Para que o paciente seja liberado, é necessário que dois testes de sangue realizados num período de dois dias não contenham o vírus. Outra americana infectada na Libéria também é tratada no hospital. Nancy Writebol está se recuperando, segundo informou seu marido.
A OMS atualizou na quarta (20) o número de mortos pela epidemia de ebola na África para 1.350. A entidade divulgou que o número de casos confirmados chegou a 2.473, no maior surto da doença desde a descoberta do vírus, em 1976.
Tratamento experimental
Além de Brantly e Writebol, três médicos africanos recebem o tratamento com ZMapp e parecem se recuperar. O padre espanhol Miguel Pajares também recebeu o remédio experimental, mas acabou morrendo. Como ainda não há tratamento ou vacina para o ebola, a Organização Mundial da Saúde autorizou o uso de drogas experimentais como o ZMapp.

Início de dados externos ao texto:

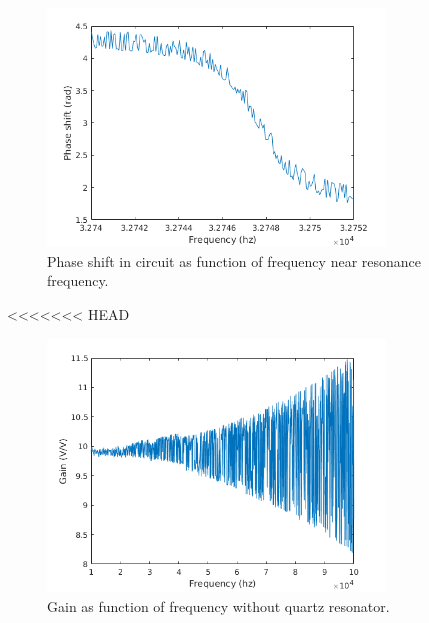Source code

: \documentclass[12pt]{article}
\begin{document}
\begin{figure}[!ht]
\centering
\includegraphics[width = 0.8\textwidth]{kuvat/f-ps_res.png}
\caption{Phase shift in circuit as function of frequency near resonance frequency.}
\label{fig:f-ps_res}
\end{figure}

<<<<<<< HEAD


\begin{figure}[!ht]
\centering
\includegraphics[width = 0.8\textwidth]{kuvat/nsr.png}
\caption{Gain as function of frequency without quartz resonator.}
\label{fig:nsr}
\end{figure}
\end{document}

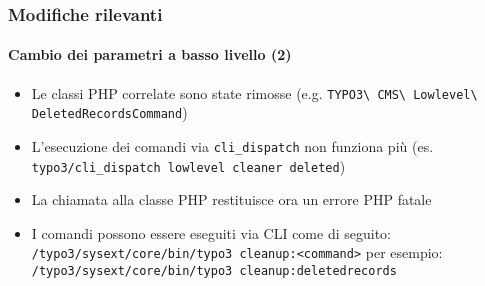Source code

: \begin{frame}[fragile]
	\frametitle{Modifiche rilevanti}
	\framesubtitle{Cambio dei parametri a basso livello (2)}


	\begin{itemize}
		\item Le classi PHP correlate sono state rimosse\newline
			\smaller(e.g. \texttt{TYPO3\textbackslash
				CMS\textbackslash
				Lowlevel\textbackslash
				DeletedRecordsCommand})
			\normalsize

		\item L'esecuzione dei comandi via \texttt{cli\_dispatch} non funziona più\newline
			\smaller(es. \texttt{typo3/cli\_dispatch lowlevel cleaner deleted})\normalsize
		\item La chiamata alla classe PHP restituisce ora un errore PHP fatale

		\item I comandi possono essere eseguiti via CLI come di seguito:\newline
			\smaller\texttt{/typo3/sysext/core/bin/typo3 cleanup:<command>}\normalsize\newline
			per esempio:\newline
			\smaller\texttt{/typo3/sysext/core/bin/typo3 cleanup:deletedrecords}\normalsize

	\end{itemize}

\end{frame}




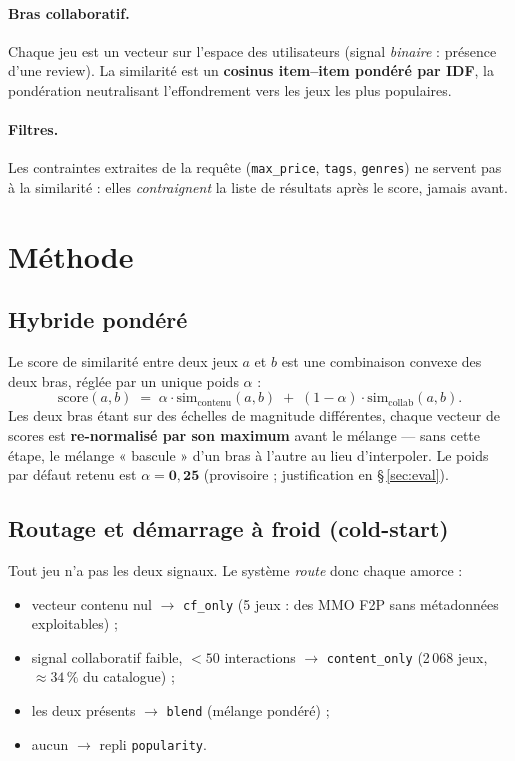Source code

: \documentclass[11pt,a4paper]{article}
\begin{document}
\paragraph{Bras collaboratif.} Chaque jeu est un vecteur sur l'espace des
utilisateurs (signal \emph{binaire} : présence d'une review). La similarité est
un \textbf{cosinus item--item pondéré par IDF}, la pondération neutralisant
l'effondrement vers les jeux les plus populaires.

\paragraph{Filtres.} Les contraintes extraites de la requête (\texttt{max\_price},
\texttt{tags}, \texttt{genres}) ne servent pas à la similarité : elles
\emph{contraignent} la liste de résultats après le score, jamais avant.

\section{Méthode}

\subsection{Hybride pondéré}

Le score de similarité entre deux jeux $a$ et $b$ est une combinaison convexe
des deux bras, réglée par un unique poids $\alpha$ :
\[
  \mathrm{score}(a,b) \;=\; \alpha \cdot \mathrm{sim}_{\text{contenu}}(a,b)
  \;+\; (1-\alpha)\cdot \mathrm{sim}_{\text{collab}}(a,b).
\]
Les deux bras étant sur des échelles de magnitude différentes, chaque vecteur de
scores est \textbf{re-normalisé par son maximum} avant le mélange — sans cette
étape, le mélange « bascule » d'un bras à l'autre au lieu d'interpoler. Le poids
par défaut retenu est $\alpha = \mathbf{0{,}25}$ (provisoire ; justification en
§\,\ref{sec:eval}).

\subsection{Routage et démarrage à froid (cold-start)}

Tout jeu n'a pas les deux signaux. Le système \emph{route} donc chaque amorce :
\begin{itemize}
  \item vecteur contenu nul $\rightarrow$ \texttt{cf\_only} (5 jeux : des MMO F2P
        sans métadonnées exploitables) ;
  \item signal collaboratif faible, $< 50$ interactions $\rightarrow$
        \texttt{content\_only} (2\,068 jeux, $\approx 34\,\%$ du catalogue) ;
  \item les deux présents $\rightarrow$ \texttt{blend} (mélange pondéré) ;
  \item aucun $\rightarrow$ repli \texttt{popularity}.
\end{itemize}
\end{document}
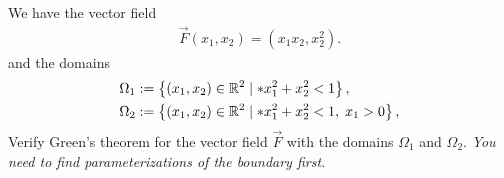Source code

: \documentclass[11pt]{article}
\begin{document}



\begin{exercise}
    We have the vector field 
    \begin{gather*}
        \vec F( x_1, x_2 ) = \left( x_1 x_2, x_2^{2} \right).
    \end{gather*}
    and the domains 
    \begin{align*}
        \Omega_1 &:= \left\{ (x_1,x_2) \in \bbR^{2} \suchthat* x_1^{2} + x_2^{2} < 1 \right\},
        \\
        \Omega_2 &:= \left\{ (x_1,x_2) \in \bbR^{2} \suchthat* x_1^{2} + x_2^{2} < 1, \; x_1 > 0 \right\},
     \end{align*}
    Verify Green's theorem for the vector field $\vec F$ with the domains $\Omega_1$ and $\Omega_2$. 
    \textit{You need to find parameterizations of the boundary first.}
\end{exercise}
\end{document}
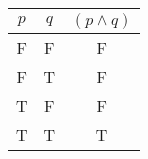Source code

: \begin{tabular}{|c|c||c|}
\hline
$ p $ & $ q $ & $ (p \wedge q) $ \\
\hline
F & F & F \\
F & T & F \\
T & F & F \\
T & T & T \\
\hline
\end{tabular}
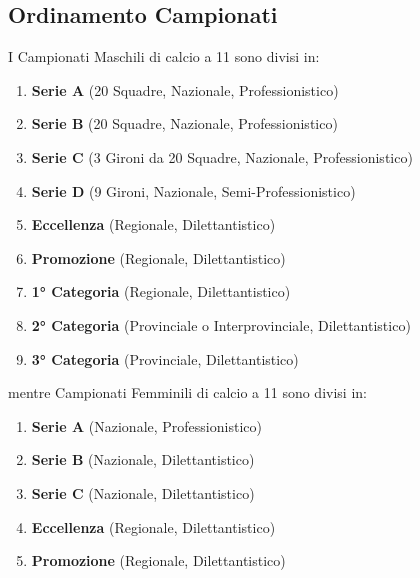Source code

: \documentclass[../uefaC.tex]{subfiles}
\begin{document}
\subsection{Ordinamento Campionati}
I Campionati Maschili di calcio a 11 sono divisi in:
\begin{enumerate}
    \item\textbf{Serie A} (20 Squadre, Nazionale, Professionistico)
    \item\textbf{Serie B} (20 Squadre, Nazionale, Professionistico)
    \item\textbf{Serie C} (3 Gironi da 20 Squadre, Nazionale, Professionistico)
    \item\textbf{Serie D} (9 Gironi, Nazionale, Semi-Professionistico)
    \item\textbf{Eccellenza} (Regionale, Dilettantistico)
    \item\textbf{Promozione} (Regionale, Dilettantistico)
    \item\textbf{1° Categoria} (Regionale, Dilettantistico)
    \item\textbf{2° Categoria} (Provinciale o Interprovinciale, Dilettantistico)
    \item\textbf{3° Categoria} (Provinciale, Dilettantistico)
\end{enumerate}
mentre Campionati Femminili di calcio a 11 sono divisi in:
\begin{enumerate}
    \item\textbf{Serie A} (Nazionale, Professionistico)
    \item\textbf{Serie B} (Nazionale, Dilettantistico)
    \item\textbf{Serie C} (Nazionale, Dilettantistico)
    \item\textbf{Eccellenza} (Regionale, Dilettantistico)
    \item\textbf{Promozione} (Regionale, Dilettantistico)
\end{enumerate}
\end{document}
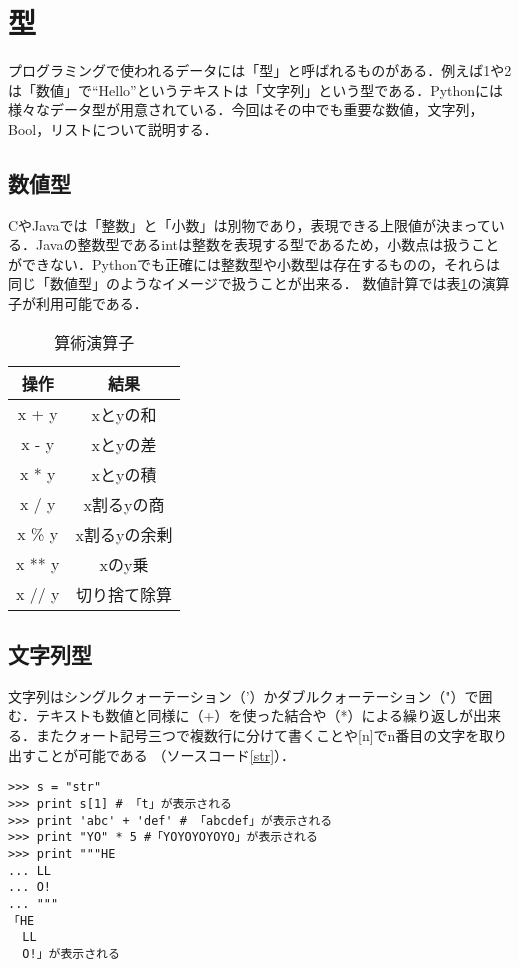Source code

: \section{型}
プログラミングで使われるデータには「型」と呼ばれるものがある．例えば1や2は「数値」で``Hello''というテキストは「文字列」という型である．Pythonには様々なデータ型が用意されている．今回はその中でも重要な数値，文字列，Bool，リストについて説明する．
\subsection{数値型}
CやJavaでは「整数」と「小数」は別物であり，表現できる上限値が決まっている．Javaの整数型であるintは整数を表現する型であるため，小数点は扱うことができない．Pythonでも正確には整数型や小数型は存在するものの，それらは同じ「数値型」のようなイメージで扱うことが出来る．
数値計算では表\ref{arithmetic_operator}の演算子が利用可能である．

\begin{table}[h]
\centering
 \caption{算術演算子}
  \begin{tabular}{|c|c|} \hline
    操作 & 結果  \\ \hline \hline
    x + y & xとyの和 \\ \hline
    x - y & xとyの差 \\ \hline
    x * y & xとyの積 \\ \hline
    x / y & x割るyの商 \\ \hline
    x \% y & x割るyの余剰 \\ \hline
    x ** y & xのy乗 \\ \hline
    x // y & 切り捨て除算 \\ \hline
  \end{tabular} 
 \label{arithmetic_operator}
\end{table}

\subsection{文字列型}
文字列はシングルクォーテーション（'）かダブルクォーテーション（"）で囲む．テキストも数値と同様に（+）を使った結合や（*）による繰り返しが出来る．またクォート記号三つで複数行に分けて書くことや[n]でn番目の文字を取り出すことが可能である （ソースコード\ref{str}）．
\begin{lstlisting}[caption=文字列の操作, label=str]
>>> s = "str"
>>> print s[1] # 「t」が表示される
>>> print 'abc' + 'def' # 「abcdef」が表示される
>>> print "YO" * 5 #「YOYOYOYOYO」が表示される 
>>> print """HE
... LL
... O!
... """
「HE
  LL
  O!」が表示される
\end{lstlisting}

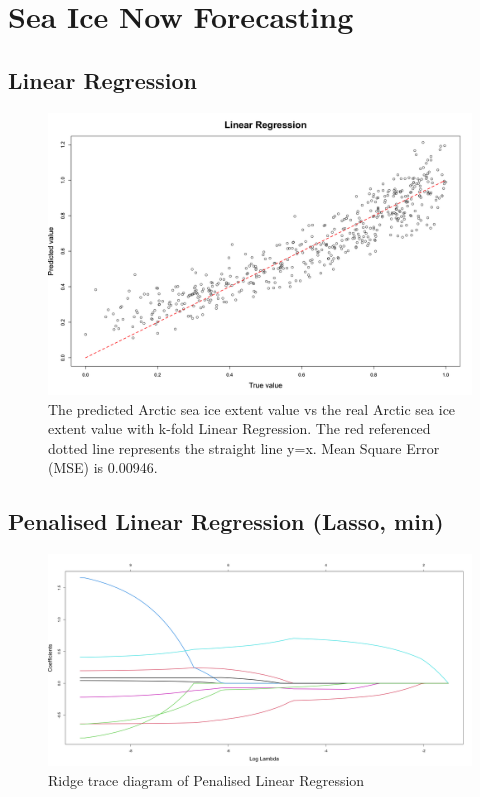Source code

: \section{Sea Ice Now Forecasting} %

\subsection{Linear Regression} %


\begin{figure}[htbp]
\centering
\includegraphics[width = 1.0\textwidth]{Figure/4.2.1-LR.png}
\caption{The predicted Arctic sea ice extent value vs the real Arctic sea ice extent value with k-fold Linear Regression. The red referenced dotted line represents the straight line y=x. Mean Square Error (MSE) is 0.00946.}
\label{4.2.1-LR}
\end{figure}



\subsection{Penalised Linear Regression (Lasso, min)} %

\begin{figure}[htbp]
\centering
\includegraphics[width = 1.0\textwidth]{Figure/4.2.2-PLR-ridge-trance.png}
\caption{Ridge trace diagram of Penalised Linear Regression}
\label{4.2.2-PLR-ridge-trance}
\end{figure}

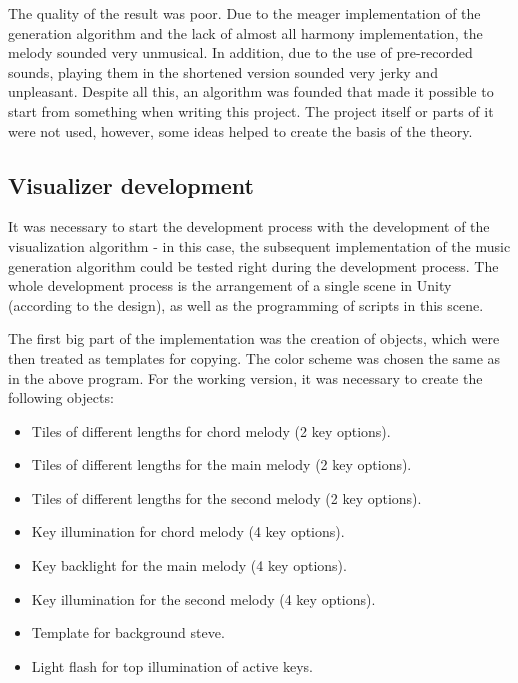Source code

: \documentclass[thesis=B,english]{FITthesis}[2019/12/23]
\begin{document}
The quality of the result was poor. Due to the meager implementation of the generation algorithm and the lack of almost all harmony implementation, the melody sounded very unmusical. In addition, due to the use of pre-recorded sounds, playing them in the shortened version sounded very jerky and unpleasant. Despite all this, an algorithm was founded that made it possible to start from something when writing this project. The project itself or parts of it were not used, however, some ideas helped to create the basis of the theory.

\subsection{Visualizer development}

It was necessary to start the development process with the development of the visualization algorithm - in this case, the subsequent implementation of the music generation algorithm could be tested right during the development process. The whole development process is the arrangement of a single scene in Unity (according to the design), as well as the programming of scripts in this scene.

The first big part of the implementation was the creation of objects, which were then treated as templates for copying. The color scheme was chosen the same as in the above program. For the working version, it was necessary to create the following objects:
\begin{itemize}
    \item Tiles of different lengths for chord melody (2 key options).
    \item Tiles of different lengths for the main melody (2 key options).
    \item Tiles of different lengths for the second melody (2 key options).
    \item Key illumination for chord melody (4 key options).
    \item Key backlight for the main melody (4 key options).
    \item Key illumination for the second melody (4 key options).
    \item Template for background steve.
    \item Light flash for top illumination of active keys.
\end{itemize}
\end{document}
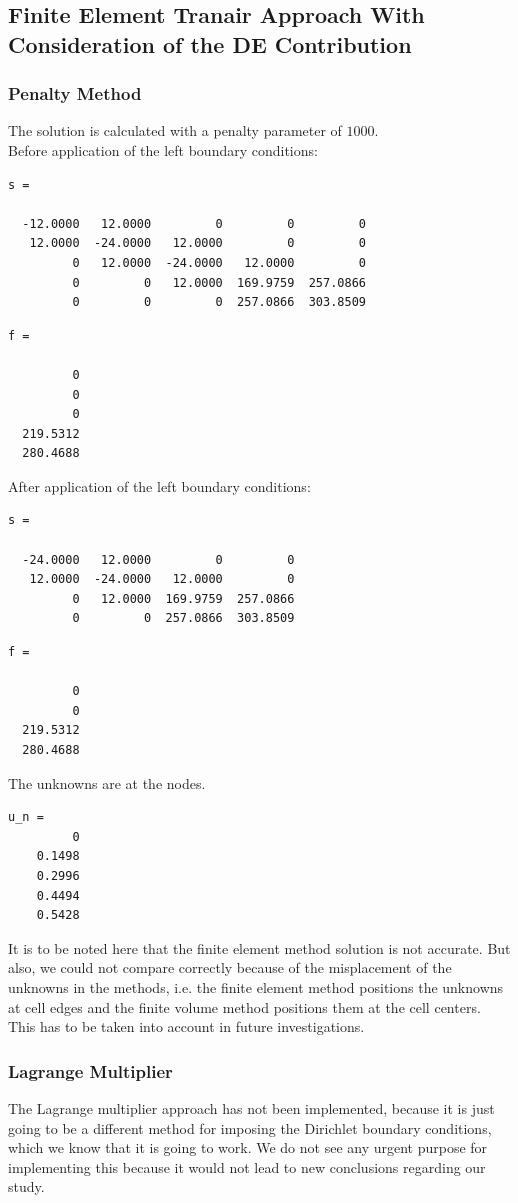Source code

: \documentclass[a4paper,12pt]{article}
\begin{document}
\subsection{Finite Element Tranair Approach With Consideration of the DE Contribution}
\subsubsection{Penalty Method}
The solution is calculated with a penalty parameter of $1000$.\\
Before application of the left boundary conditions:
\begin{verbatim}
s =

  -12.0000   12.0000         0         0         0
   12.0000  -24.0000   12.0000         0         0
         0   12.0000  -24.0000   12.0000         0
         0         0   12.0000  169.9759  257.0866
         0         0         0  257.0866  303.8509
\end{verbatim}
\begin{verbatim}
f =

         0
         0
         0
  219.5312
  280.4688
\end{verbatim}
After application of the left boundary conditions:
\begin{verbatim}
s =

  -24.0000   12.0000         0         0
   12.0000  -24.0000   12.0000         0
         0   12.0000  169.9759  257.0866
         0         0  257.0866  303.8509
\end{verbatim}
\begin{verbatim}
f =

         0
         0
  219.5312
  280.4688
\end{verbatim}
The unknowns are at the nodes.
\begin{verbatim}
u_n =
         0
    0.1498
    0.2996
    0.4494
    0.5428
\end{verbatim}
It is to be noted here that the finite element method solution is not accurate. But also, we could not compare correctly because of the misplacement of the unknowns in the methods, i.e. the finite element method positions the unknowns at cell edges and the finite volume method positions them at the cell centers. This has to be taken into account in future investigations.
\subsubsection{Lagrange Multiplier}
The Lagrange multiplier approach has not been implemented, because it is just going to be a different method for imposing the Dirichlet boundary conditions, which we know that it is going to work. We do not see any urgent purpose for implementing this because it would not lead to new conclusions regarding our study. 
\end{document}
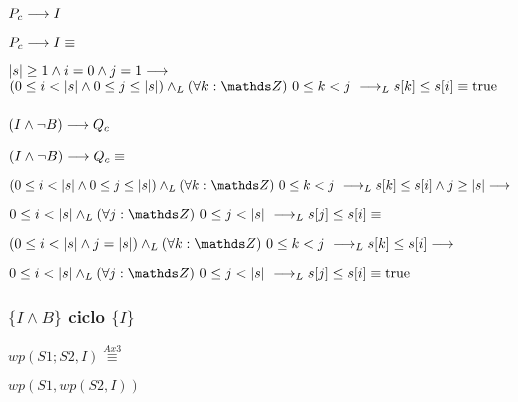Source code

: \documentclass{article}
\begin{document}
\subsubsection*{$P_{c} \longrightarrow I$}

$P_{c} \longrightarrow I \equiv$

$|s| \geq 1 \wedge i = 0 \wedge j = 1 \longrightarrow$
$(0 \leq i < \longitud{s} \wedge 0 \leq j \leq \longitud{s}) \yLuego \paraTodo{k}{0}{j} \implicaLuego s[k] \leq s[i] \equiv \True$

\subsubsection*{$(I \wedge \neg B) \longrightarrow Q_{c}$}

$(I \wedge \neg B) \longrightarrow Q_{c} \equiv$

$(0 \leq i < \longitud{s} \wedge 0 \leq j \leq \longitud{s}) \yLuego \paraTodo{k}{0}{j} \implicaLuego s[k] \leq s[i] \wedge j \geq \longitud{s} \implica$

$0 \leq i < \longitud{s} \yLuego \paraTodo{j}{0}{\longitud{s}} \implicaLuego s[j] \leq s[i] \equiv$

$(0 \leq i < \longitud{s} \wedge j = \longitud{s}) \yLuego \paraTodo{k}{0}{j} \implicaLuego s[k] \leq s[i] \implica$

$0 \leq i < \longitud{s} \yLuego \paraTodo{j}{0}{\longitud{s}} \implicaLuego s[j] \leq s[i] \equiv \True$

\subsubsection*{$\{I \wedge B\}$ ciclo $\{ I \}$}

$wp(S1;S2, I) \stackrel{Ax3}{\equiv}$

$wp(S1, wp(S2, I))$
\end{document}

Cientistas britânicos estimam que até 30 mil pessoas precisam do tratamento experimental contra a febre hemorrágica provocada pelo vírus do ebola, que atualmente se espalha por quatro países da África -Libéria, Serra Leoa, Guiné e Nigéria. Ao todo, 17 drogas contra o ebola e 12 vacinas estão em desenvolvimento em várias companhias e instituições, segundo a "BioWorld", uma publicação da Thomson Reuters. Alguns foram definhando em estudos com animais e outros pré-clínicos por mais de uma década.
Outra vacina, da GlaxoSmithKline, aguarda aprovação da FDA (agência que regula alimentos e remédios nos EUA) para iniciar um estudo de segurança humana, possivelmente no próximo mês.